Inconformado com tal despacho, agravou, apresentando as seguintes conclusões:
- A Advogada Signatária requereu ao Tribunal nos termos do disposto no n° 5 do art°. 486° do CPC, aplicável ex vi do disposto no art°. 504° do mesmo diploma legal, a prorrogação do prazo para apresentar as alegações do recurso interposto da sentença proferida, cuja admissão lhe foi notificada pela secretaria em 17-10-05.
- Alegou para o efeito que padece de retinopatia diabética, tendo no dia 10 do mês de Novembro de 2005, sido submetida com urgência a uma intervenção cirúrgica ao olho esquerdo, encontrando-se nessa altura incapacitada para ler ou escrever, entre outras tarefas que necessitassem da visão.
- Alegou, ainda, ter sido intervencionada cirurgicamente ao olho direito no dia 25 de Agosto ultimo (2005), e ainda estar em fase de recuperação.
- Concluiu, por fim, existir justo impedimento para a prorrogação do prazo legal da elaboração das Alegações de Recurso.
- Em 18 de Novembro de 2005 a Advogada Signatária juntou aos autos a Declaração Médica que protestara juntar, na qual é referido o seguinte: “I, submetida a cirurgia vitrectomia no dia 10-11-05, deve ser dispensada das suas funções laborais por um período de 1 (um) mês.".
- Não obstante, o Tribunal decidiu que não existia fundamento legal para deferir a prorrogação do prazo para apresentação das alegações de Recurso, alegando, para mais, que não houve acordo da outra parte, e antes, haveria, eventualmente fundamento para a prática extemporânea do acto atenta a declaração médica apresentada, porém, como não foi isso o requerido, indeferiu-o, atenta a falta de fundamento legal.
- No entendimento do Tribunal os art°s. 486°, n°s. 4 e 5 e 504° do CPC não são aplicaveis ao caso presente.
- No entanto e não se concedendo tal, sempre existiria justo impedimento à prática atempada do acto, nos termos previsto no artº 146°, n° 1 do CPC na redacção do Decreto-Lei 329-A/95 de 12 de Dezembro.
- Devendo, salvo melhor entendimento, o Tribunal, em obediência ao Principio da Adequação Formal, previsto no artº 265°-A do CPC, determinar a prática dos actos que entendesse melhor se ajustavam ao fim requerido pelo R.
- Além de que, segundo jurisprudência formada, com a reforma do CPC o justo impedimento se relaciona com o principio da cooperação estabelecido no art°. 266° do CPC.
- No entanto sempre se dirá que o art°. 504° do CPC sendo especial em relação ao regime geral do artº 147° do CPC, admite a possibilidade de prorrogação do prazo para apresentação dos articulados subsequentes à contestação, ao contrário do que é entendido pelo Tribunal.
- Sendo que tal prorrogação não se verificou, não porque o Tribunal entendesse que a mesma não era justificável, mas porque, não foi requerida nos termos legais devidos.
- Sofrendo a advogada do Réu de retinopatia diabética, que envolve sempre, nas situações agudas da doença a intervenção cirúrgica devido ao sangramento do olho, aquela ficaria sempre sem visão, tal como ficou e, por conseguinte incapacitada para as suas funções laborais.
- Pelo que, existia motivo ponderoso que impedia a advogada do Réu da prática do acto.
- A decisão recorrida viola o disposto nos arts. 146°, n°1, 147° n° 2, 176°, n°s 5 e 6, 265°-A, 266°, 486°, e n° 5 do 504°, todos do CPC.

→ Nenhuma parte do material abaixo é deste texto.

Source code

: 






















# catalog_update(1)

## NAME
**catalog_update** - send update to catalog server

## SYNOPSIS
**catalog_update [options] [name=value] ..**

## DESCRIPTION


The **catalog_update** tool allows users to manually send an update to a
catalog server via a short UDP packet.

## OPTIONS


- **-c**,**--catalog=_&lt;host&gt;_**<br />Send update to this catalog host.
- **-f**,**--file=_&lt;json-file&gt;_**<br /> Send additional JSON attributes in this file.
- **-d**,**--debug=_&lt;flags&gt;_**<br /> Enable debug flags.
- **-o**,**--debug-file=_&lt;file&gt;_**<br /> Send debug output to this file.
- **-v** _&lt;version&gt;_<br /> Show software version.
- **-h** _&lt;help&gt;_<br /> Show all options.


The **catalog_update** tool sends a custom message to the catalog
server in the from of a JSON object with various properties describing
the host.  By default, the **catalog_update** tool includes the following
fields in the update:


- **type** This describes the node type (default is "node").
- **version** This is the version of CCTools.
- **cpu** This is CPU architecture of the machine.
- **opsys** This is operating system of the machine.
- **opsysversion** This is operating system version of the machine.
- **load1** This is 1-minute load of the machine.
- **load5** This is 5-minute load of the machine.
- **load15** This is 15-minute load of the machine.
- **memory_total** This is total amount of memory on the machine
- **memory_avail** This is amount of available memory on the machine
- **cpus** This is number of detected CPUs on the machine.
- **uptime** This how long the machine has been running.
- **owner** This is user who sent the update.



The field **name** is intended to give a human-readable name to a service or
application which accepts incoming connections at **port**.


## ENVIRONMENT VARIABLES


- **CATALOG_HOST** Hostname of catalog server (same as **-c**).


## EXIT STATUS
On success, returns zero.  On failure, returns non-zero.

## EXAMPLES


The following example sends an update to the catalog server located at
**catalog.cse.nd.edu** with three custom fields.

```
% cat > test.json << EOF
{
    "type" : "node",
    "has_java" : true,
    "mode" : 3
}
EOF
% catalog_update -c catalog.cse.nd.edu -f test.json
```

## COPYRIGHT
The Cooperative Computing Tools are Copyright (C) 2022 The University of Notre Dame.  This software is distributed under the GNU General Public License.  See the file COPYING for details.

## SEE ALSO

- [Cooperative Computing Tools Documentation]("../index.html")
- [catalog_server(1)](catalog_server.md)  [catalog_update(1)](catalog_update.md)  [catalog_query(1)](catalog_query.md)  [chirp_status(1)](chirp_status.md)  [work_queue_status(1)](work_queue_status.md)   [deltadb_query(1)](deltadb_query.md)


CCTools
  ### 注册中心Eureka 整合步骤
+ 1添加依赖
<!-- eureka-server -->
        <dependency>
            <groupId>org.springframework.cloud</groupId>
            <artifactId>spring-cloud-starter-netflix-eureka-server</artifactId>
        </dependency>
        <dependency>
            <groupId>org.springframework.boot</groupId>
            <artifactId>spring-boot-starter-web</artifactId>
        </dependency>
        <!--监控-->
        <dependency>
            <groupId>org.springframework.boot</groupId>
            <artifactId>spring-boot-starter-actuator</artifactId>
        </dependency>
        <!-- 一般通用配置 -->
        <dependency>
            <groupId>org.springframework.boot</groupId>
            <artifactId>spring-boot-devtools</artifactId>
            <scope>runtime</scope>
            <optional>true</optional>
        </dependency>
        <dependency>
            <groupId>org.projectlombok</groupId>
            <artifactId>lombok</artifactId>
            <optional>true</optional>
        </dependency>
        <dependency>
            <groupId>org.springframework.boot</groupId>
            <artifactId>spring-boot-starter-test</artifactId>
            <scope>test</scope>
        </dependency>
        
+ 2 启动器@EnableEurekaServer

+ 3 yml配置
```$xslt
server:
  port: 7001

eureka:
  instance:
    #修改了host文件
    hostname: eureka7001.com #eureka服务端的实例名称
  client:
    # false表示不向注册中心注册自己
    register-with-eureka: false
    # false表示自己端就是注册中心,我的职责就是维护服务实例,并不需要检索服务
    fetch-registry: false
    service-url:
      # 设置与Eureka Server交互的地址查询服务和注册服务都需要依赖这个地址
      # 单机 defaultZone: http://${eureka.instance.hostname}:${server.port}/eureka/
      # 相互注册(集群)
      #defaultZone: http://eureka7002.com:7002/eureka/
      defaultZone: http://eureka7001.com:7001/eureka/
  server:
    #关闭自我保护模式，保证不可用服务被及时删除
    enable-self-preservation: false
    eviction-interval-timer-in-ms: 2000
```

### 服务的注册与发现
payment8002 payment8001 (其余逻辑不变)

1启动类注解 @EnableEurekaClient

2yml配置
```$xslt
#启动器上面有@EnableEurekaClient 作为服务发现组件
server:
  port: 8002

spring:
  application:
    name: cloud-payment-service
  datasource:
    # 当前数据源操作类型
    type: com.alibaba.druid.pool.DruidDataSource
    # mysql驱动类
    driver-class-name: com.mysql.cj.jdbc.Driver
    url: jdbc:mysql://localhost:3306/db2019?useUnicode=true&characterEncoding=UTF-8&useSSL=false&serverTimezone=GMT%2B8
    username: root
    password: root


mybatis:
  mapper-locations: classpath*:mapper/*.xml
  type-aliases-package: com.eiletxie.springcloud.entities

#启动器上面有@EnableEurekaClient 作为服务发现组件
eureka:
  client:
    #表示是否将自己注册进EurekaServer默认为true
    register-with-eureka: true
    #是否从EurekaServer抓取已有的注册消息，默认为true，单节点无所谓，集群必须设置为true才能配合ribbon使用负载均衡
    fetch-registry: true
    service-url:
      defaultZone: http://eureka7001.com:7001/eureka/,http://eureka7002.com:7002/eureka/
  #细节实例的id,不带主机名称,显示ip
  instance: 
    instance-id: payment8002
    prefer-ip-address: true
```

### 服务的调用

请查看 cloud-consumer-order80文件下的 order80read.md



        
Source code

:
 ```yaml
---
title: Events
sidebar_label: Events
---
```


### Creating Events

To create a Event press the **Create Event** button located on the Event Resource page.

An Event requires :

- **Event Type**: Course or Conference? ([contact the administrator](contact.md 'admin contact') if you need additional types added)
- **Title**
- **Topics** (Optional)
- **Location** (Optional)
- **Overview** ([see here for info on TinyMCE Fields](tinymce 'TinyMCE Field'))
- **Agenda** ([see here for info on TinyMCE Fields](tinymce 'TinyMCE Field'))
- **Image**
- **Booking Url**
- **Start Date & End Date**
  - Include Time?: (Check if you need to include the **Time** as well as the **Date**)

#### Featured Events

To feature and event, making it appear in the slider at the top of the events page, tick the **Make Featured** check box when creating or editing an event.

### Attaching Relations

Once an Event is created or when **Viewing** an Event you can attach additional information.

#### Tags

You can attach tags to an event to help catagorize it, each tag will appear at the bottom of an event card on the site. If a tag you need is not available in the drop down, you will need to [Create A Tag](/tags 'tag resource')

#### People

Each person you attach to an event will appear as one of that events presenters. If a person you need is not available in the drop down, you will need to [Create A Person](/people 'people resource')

Nas contra alegações a Autora pugna pela manutenção do despacho recorrido o qual foi sustentado.

II A única questão que se coloca no âmbito do presente recurso é a de saber se há ou não fundamento legal para a prorrogação do prazo de apresentação das alegações por banda do Réu, face à doença da sua Ilustre Mandatária.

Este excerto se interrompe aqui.